> **Task prompt**
Only the lines from the start of the entries through the line with "color palette JavaScript" should be returned, each exactly as it stands, and no pictures.

> **Records for processing**
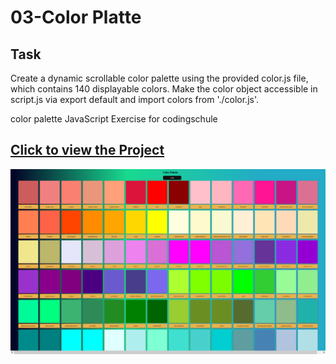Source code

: # 03-Color Platte

## Task
Create a dynamic scrollable color palette using the provided color.js file, which contains 140 displayable colors. Make the color object accessible in script.js via export default and import colors from './color.js'.

color palette JavaScript Exercise for codingschule

<h2><a href="https://tom-mate-o.github.io/03-Color-Palette/" target="_blank">Click to view the Project</a></h2>
<img src="/screenshot_color_palette.png"/>
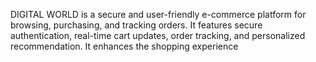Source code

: DIGITAL WORLD is a secure and user-friendly e-commerce platform for browsing, purchasing, and tracking orders. It features secure
authentication, real-time cart updates, order tracking, and personalized recommendation. It enhances the shopping experience
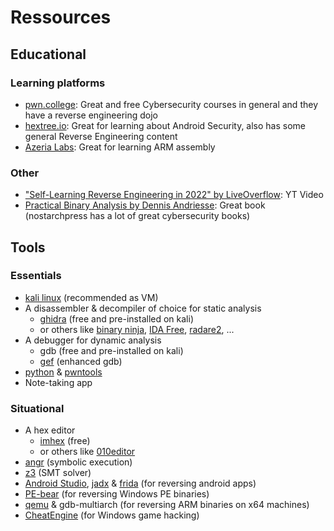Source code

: # Ressources

## Educational

### Learning platforms  

- [pwn.college](https://pwn.college/program-security/reverse-engineering/): Great and free Cybersecurity courses in general and they have a reverse engineering dojo
- [hextree.io](https://app.hextree.io/): Great for learning about Android Security, also has some general Reverse Engineering content
- [Azeria Labs](https://azeria-labs.com/writing-arm-assembly-part-1/): Great for learning ARM assembly

### Other

- ["Self-Learning Reverse Engineering in 2022" by LiveOverflow](https://www.youtube.com/watch?v=gPsYkV7-yJk): YT Video
- [Practical Binary Analysis by Dennis Andriesse](https://nostarch.com/binaryanalysis): Great book (nostarchpress has a lot of great cybersecurity books)



## Tools
### Essentials
- [kali linux](https://www.kali.org/) (recommended as VM)
- A disassembler & decompiler of choice for static analysis
    - [ghidra](https://ghidra-sre.org/) (free and pre-installed on kali)
    - or others like [binary ninja](https://binary.ninja/), [IDA Free](https://hex-rays.com/ida-free/), [radare2](https://rada.re/n/), ...
- A debugger for dynamic analysis
    - gdb (free and pre-installed on kali)
    - [gef](https://github.com/hugsy/gef) (enhanced gdb)
- [python](https://www.python.org/) & [pwntools](https://docs.pwntools.com/en/stable/)
- Note-taking app

### Situational
- A hex editor
    - [imhex](https://imhex.werwolv.net/) (free)
    - or others like [010editor](https://www.sweetscape.com/010editor/)
- [angr](https://angr.io/) (symbolic execution)
- [z3](https://github.com/Z3Prover/z3) (SMT solver)
- [Android Studio](https://developer.android.com/studio), [jadx](https://github.com/skylot/jadx) & [frida](https://frida.re/) (for reversing android apps)
- [PE-bear](https://github.com/hasherezade/pe-bear) (for reversing Windows PE binaries)
- [qemu](https://www.qemu.org/) & gdb-multiarch (for reversing ARM binaries on x64 machines)
- [CheatEngine](https://www.cheatengine.org/) (for Windows game hacking)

> **Response**
Source code

: # 03-Color Platte

## Task
Create a dynamic scrollable color palette using the provided color.js file, which contains 140 displayable colors. Make the color object accessible in script.js via export default and import colors from './color.js'.

color palette JavaScript Exercise for codingschule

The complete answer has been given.